═════ EXTRACTED DATA
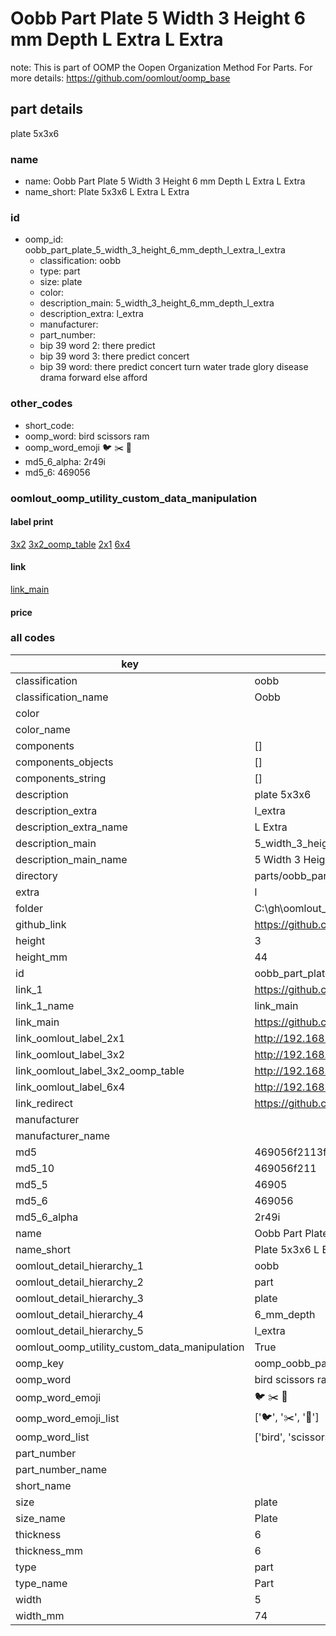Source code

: # Oobb Part Plate 5 Width 3 Height 6 mm Depth L Extra L Extra  

note: This is part of OOMP the Oopen Organization Method For Parts. For more details: https://github.com/oomlout/oomp_base

##  part details
  



plate 5x3x6



### name
* name: Oobb Part Plate 5 Width 3 Height 6 mm Depth L Extra L Extra
* name_short: Plate 5x3x6 L Extra L Extra
### id
* oomp_id: oobb_part_plate_5_width_3_height_6_mm_depth_l_extra_l_extra
  * classification: oobb
  * type: part
  * size: plate
  * color: 
  * description_main: 5_width_3_height_6_mm_depth_l_extra
  * description_extra: l_extra
  * manufacturer: 
  * part_number: 
  * bip 39 word 2: there predict
  * bip 39 word 3: there predict concert
  * bip 39 word: there predict concert turn water trade glory disease drama forward else afford

### other_codes
* short_code: 
* oomp_word: bird scissors ram
* oomp_word_emoji :bird: :scissors: :ram:
* md5_6_alpha: 2r49i
* md5_6: 469056






### oomlout_oomp_utility_custom_data_manipulation
#### label print
[3x2](http://192.168.1.245:1112/?label=oomp%202r49i)
[3x2_oomp_table](http://192.168.1.108:1112/?label=oomp%202r49i)
[2x1](http://192.168.1.242:1112/?label=oomp%202r49i)
[6x4](http://192.168.1.55:1112/?label=oomp%202r49i)    

#### link

[link_main](https://github.com/oomlout/oomlout_oobb_version_4_generated_parts/tree/main/navigation_oomp/oobb/part/plate/5_width_3_height_6_mm_depth_l_extra/l_extra/part)                              

#### price







### all codes 
| key | value |  
| --- | --- |  
| classification | oobb |  
| classification_name | Oobb |  
| color |  |  
| color_name |  |  
| components | [] |  
| components_objects | [] |  
| components_string | [] |  
| description | plate 5x3x6 |  
| description_extra | l_extra |  
| description_extra_name | L Extra |  
| description_main | 5_width_3_height_6_mm_depth_l_extra |  
| description_main_name | 5 Width 3 Height 6 mm Depth L Extra |  
| directory | parts/oobb_part_plate_5_width_3_height_6_mm_depth_l_extra_l_extra |  
| extra | l |  
| folder | C:\gh\oomlout_oobb_version_4_generated_parts\parts\oobb_part_plate_5_width_3_height_6_mm_depth_l_extra_l_extra |  
| github_link | https://github.com/oomlout/oomlout_oomp_part_src/tree/main/parts/oobb_part_plate_5_width_3_height_6_mm_depth_l_extra_l_extra |  
| height | 3 |  
| height_mm | 44 |  
| id | oobb_part_plate_5_width_3_height_6_mm_depth_l_extra_l_extra |  
| link_1 | https://github.com/oomlout/oomlout_oobb_version_4_generated_parts/tree/main/navigation_oomp/oobb/part/plate/5_width_3_height_6_mm_depth_l_extra/l_extra/part |  
| link_1_name | link_main |  
| link_main | https://github.com/oomlout/oomlout_oobb_version_4_generated_parts/tree/main/navigation_oomp/oobb/part/plate/5_width_3_height_6_mm_depth_l_extra/l_extra/part |  
| link_oomlout_label_2x1 | http://192.168.1.242:1112/?label=oomp%202r49i |  
| link_oomlout_label_3x2 | http://192.168.1.245:1112/?label=oomp%202r49i |  
| link_oomlout_label_3x2_oomp_table | http://192.168.1.108:1112/?label=oomp%202r49i |  
| link_oomlout_label_6x4 | http://192.168.1.55:1112/?label=oomp%202r49i |  
| link_redirect | https://github.com/oomlout/oomlout_oobb_version_4_generated_parts/tree/main/parts/_plate_05_03_06_ex_l |  
| manufacturer |  |  
| manufacturer_name |  |  
| md5 | 469056f2113f0c739afbeeac5d6a6f03 |  
| md5_10 | 469056f211 |  
| md5_5 | 46905 |  
| md5_6 | 469056 |  
| md5_6_alpha | 2r49i |  
| name | Oobb Part Plate 5 Width 3 Height 6 mm Depth L Extra L Extra |  
| name_short | Plate 5x3x6 L Extra L Extra |  
| oomlout_detail_hierarchy_1 | oobb |  
| oomlout_detail_hierarchy_2 | part |  
| oomlout_detail_hierarchy_3 | plate |  
| oomlout_detail_hierarchy_4 | 6_mm_depth |  
| oomlout_detail_hierarchy_5 | l_extra |  
| oomlout_oomp_utility_custom_data_manipulation | True |  
| oomp_key | oomp_oobb_part_plate_5_width_3_height_6_mm_depth_l_extra_l_extra |  
| oomp_word | bird scissors ram |  
| oomp_word_emoji | :bird: :scissors: :ram: |  
| oomp_word_emoji_list | [':bird:', ':scissors:', ':ram:'] |  
| oomp_word_list | ['bird', 'scissors', 'ram'] |  
| part_number |  |  
| part_number_name |  |  
| short_name |  |  
| size | plate |  
| size_name | Plate |  
| thickness | 6 |  
| thickness_mm | 6 |  
| type | part |  
| type_name | Part |  
| width | 5 |  
| width_mm | 74 |  

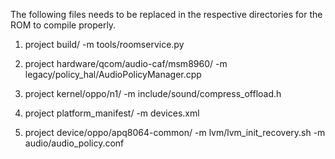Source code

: The following files needs to be replaced in the respective directories for the
ROM to compile properly.

1. project build/
 -m	tools/roomservice.py

2. project hardware/qcom/audio-caf/msm8960/
 -m	legacy/policy_hal/AudioPolicyManager.cpp

3. project kernel/oppo/n1/
 -m	include/sound/compress_offload.h

4. project platform_manifest/
 -m	devices.xml

5. project device/oppo/apq8064-common/
 -m	lvm/lvm_init_recovery.sh
 -m	audio/audio_policy.conf
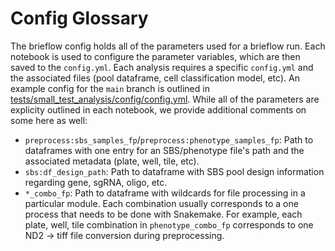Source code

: # Config Glossary

The brieflow config holds all of the parameters used for a brieflow run.
Each notebook is used to configure the parameter variables, which are then saved to the `config.yml`.
Each analysis requires a specific `config.yml` and the associated files (pool dataframe, cell classification model, etc).
An example config for the `main` branch is outlined in [tests/small_test_analysis/config/config.yml](https://github.com/cheeseman-lab/brieflow/blob/main/tests/small_test_analysis/config/config.yml).
While all of the parameters are explicity outlined in each notebook, we provide additional comments on some here as well:
- `preprocess:sbs_samples_fp`/`preprocess:phenotype_samples_fp`: Path to dataframes with one entry for an SBS/phenotype file's path and the associated metadata (plate, well, tile, etc).
- `sbs:df_design_path`: Path to dataframe with SBS pool design information regarding gene, sgRNA, oligo, etc.
- `*_combo_fp`: Path to dataframe with wildcards for file processing in a particular module.
Each combination usually corresponds to a one process that needs to be done with Snakemake.
For example, each plate, well, tile combination in `phenotype_combo_fp` corresponds to one ND2 -> tiff file conversion during preprocessing.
══════════
* EXERCISE DETAILS *
Please give the data again unaltered, leaving out any images.

* RESULT OF THE TASK *
Source code

: # Oobb Part Plate 5 Width 3 Height 6 mm Depth L Extra L Extra  

note: This is part of OOMP the Oopen Organization Method For Parts. For more details: https://github.com/oomlout/oomp_base

##  part details
  



plate 5x3x6



### name
* name: Oobb Part Plate 5 Width 3 Height 6 mm Depth L Extra L Extra
* name_short: Plate 5x3x6 L Extra L Extra
### id
* oomp_id: oobb_part_plate_5_width_3_height_6_mm_depth_l_extra_l_extra
  * classification: oobb
  * type: part
  * size: plate
  * color: 
  * description_main: 5_width_3_height_6_mm_depth_l_extra
  * description_extra: l_extra
  * manufacturer: 
  * part_number: 
  * bip 39 word 2: there predict
  * bip 39 word 3: there predict concert
  * bip 39 word: there predict concert turn water trade glory disease drama forward else afford

### other_codes
* short_code: 
* oomp_word: bird scissors ram
* oomp_word_emoji :bird: :scissors: :ram:
* md5_6_alpha: 2r49i
* md5_6: 469056






### oomlout_oomp_utility_custom_data_manipulation
#### label print
[3x2](http://192.168.1.245:1112/?label=oomp%202r49i)
[3x2_oomp_table](http://192.168.1.108:1112/?label=oomp%202r49i)
[2x1](http://192.168.1.242:1112/?label=oomp%202r49i)
[6x4](http://192.168.1.55:1112/?label=oomp%202r49i)    

#### link

[link_main](https://github.com/oomlout/oomlout_oobb_version_4_generated_parts/tree/main/navigation_oomp/oobb/part/plate/5_width_3_height_6_mm_depth_l_extra/l_extra/part)                              

#### price







### all codes 
| key | value |  
| --- | --- |  
| classification | oobb |  
| classification_name | Oobb |  
| color |  |  
| color_name |  |  
| components | [] |  
| components_objects | [] |  
| components_string | [] |  
| description | plate 5x3x6 |  
| description_extra | l_extra |  
| description_extra_name | L Extra |  
| description_main | 5_width_3_height_6_mm_depth_l_extra |  
| description_main_name | 5 Width 3 Height 6 mm Depth L Extra |  
| directory | parts/oobb_part_plate_5_width_3_height_6_mm_depth_l_extra_l_extra |  
| extra | l |  
| folder | C:\gh\oomlout_oobb_version_4_generated_parts\parts\oobb_part_plate_5_width_3_height_6_mm_depth_l_extra_l_extra |  
| github_link | https://github.com/oomlout/oomlout_oomp_part_src/tree/main/parts/oobb_part_plate_5_width_3_height_6_mm_depth_l_extra_l_extra |  
| height | 3 |  
| height_mm | 44 |  
| id | oobb_part_plate_5_width_3_height_6_mm_depth_l_extra_l_extra |  
| link_1 | https://github.com/oomlout/oomlout_oobb_version_4_generated_parts/tree/main/navigation_oomp/oobb/part/plate/5_width_3_height_6_mm_depth_l_extra/l_extra/part |  
| link_1_name | link_main |  
| link_main | https://github.com/oomlout/oomlout_oobb_version_4_generated_parts/tree/main/navigation_oomp/oobb/part/plate/5_width_3_height_6_mm_depth_l_extra/l_extra/part |  
| link_oomlout_label_2x1 | http://192.168.1.242:1112/?label=oomp%202r49i |  
| link_oomlout_label_3x2 | http://192.168.1.245:1112/?label=oomp%202r49i |  
| link_oomlout_label_3x2_oomp_table | http://192.168.1.108:1112/?label=oomp%202r49i |  
| link_oomlout_label_6x4 | http://192.168.1.55:1112/?label=oomp%202r49i |  
| link_redirect | https://github.com/oomlout/oomlout_oobb_version_4_generated_parts/tree/main/parts/_plate_05_03_06_ex_l |  
| manufacturer |  |  
| manufacturer_name |  |  
| md5 | 469056f2113f0c739afbeeac5d6a6f03 |  
| md5_10 | 469056f211 |  
| md5_5 | 46905 |  
| md5_6 | 469056 |  
| md5_6_alpha | 2r49i |  
| name | Oobb Part Plate 5 Width 3 Height 6 mm Depth L Extra L Extra |  
| name_short | Plate 5x3x6 L Extra L Extra |  
| oomlout_detail_hierarchy_1 | oobb |  
| oomlout_detail_hierarchy_2 | part |  
| oomlout_detail_hierarchy_3 | plate |  
| oomlout_detail_hierarchy_4 | 6_mm_depth |  
| oomlout_detail_hierarchy_5 | l_extra |  
| oomlout_oomp_utility_custom_data_manipulation | True |  
| oomp_key | oomp_oobb_part_plate_5_width_3_height_6_mm_depth_l_extra_l_extra |  
| oomp_word | bird scissors ram |  
| oomp_word_emoji | :bird: :scissors: :ram: |  
| oomp_word_emoji_list | [':bird:', ':scissors:', ':ram:'] |  
| oomp_word_list | ['bird', 'scissors', 'ram'] |  
| part_number |  |  
| part_number_name |  |  
| short_name |  |  
| size | plate |  
| size_name | Plate |  
| thickness | 6 |  
| thickness_mm | 6 |  
| type | part |  
| type_name | Part |  
| width | 5 |  
| width_mm | 74 |  

Source code

: The following files needs to be replaced in the respective directories for the
ROM to compile properly.

1. project build/
 -m	tools/roomservice.py

2. project hardware/qcom/audio-caf/msm8960/
 -m	legacy/policy_hal/AudioPolicyManager.cpp

3. project kernel/oppo/n1/
 -m	include/sound/compress_offload.h

4. project platform_manifest/
 -m	devices.xml

5. project device/oppo/apq8064-common/
 -m	lvm/lvm_init_recovery.sh
 -m	audio/audio_policy.conf
Source code

: # Config Glossary

The brieflow config holds all of the parameters used for a brieflow run.
Each notebook is used to configure the parameter variables, which are then saved to the `config.yml`.
Each analysis requires a specific `config.yml` and the associated files (pool dataframe, cell classification model, etc).
An example config for the `main` branch is outlined in [tests/small_test_analysis/config/config.yml](https://github.com/cheeseman-lab/brieflow/blob/main/tests/small_test_analysis/config/config.yml).
While all of the parameters are explicity outlined in each notebook, we provide additional comments on some here as well:
- `preprocess:sbs_samples_fp`/`preprocess:phenotype_samples_fp`: Path to dataframes with one entry for an SBS/phenotype file's path and the associated metadata (plate, well, tile, etc).
- `sbs:df_design_path`: Path to dataframe with SBS pool design information regarding gene, sgRNA, oligo, etc.
- `*_combo_fp`: Path to dataframe with wildcards for file processing in a particular module.
Each combination usually corresponds to a one process that needs to be done with Snakemake.
For example, each plate, well, tile combination in `phenotype_combo_fp` corresponds to one ND2 -> tiff file conversion during preprocessing.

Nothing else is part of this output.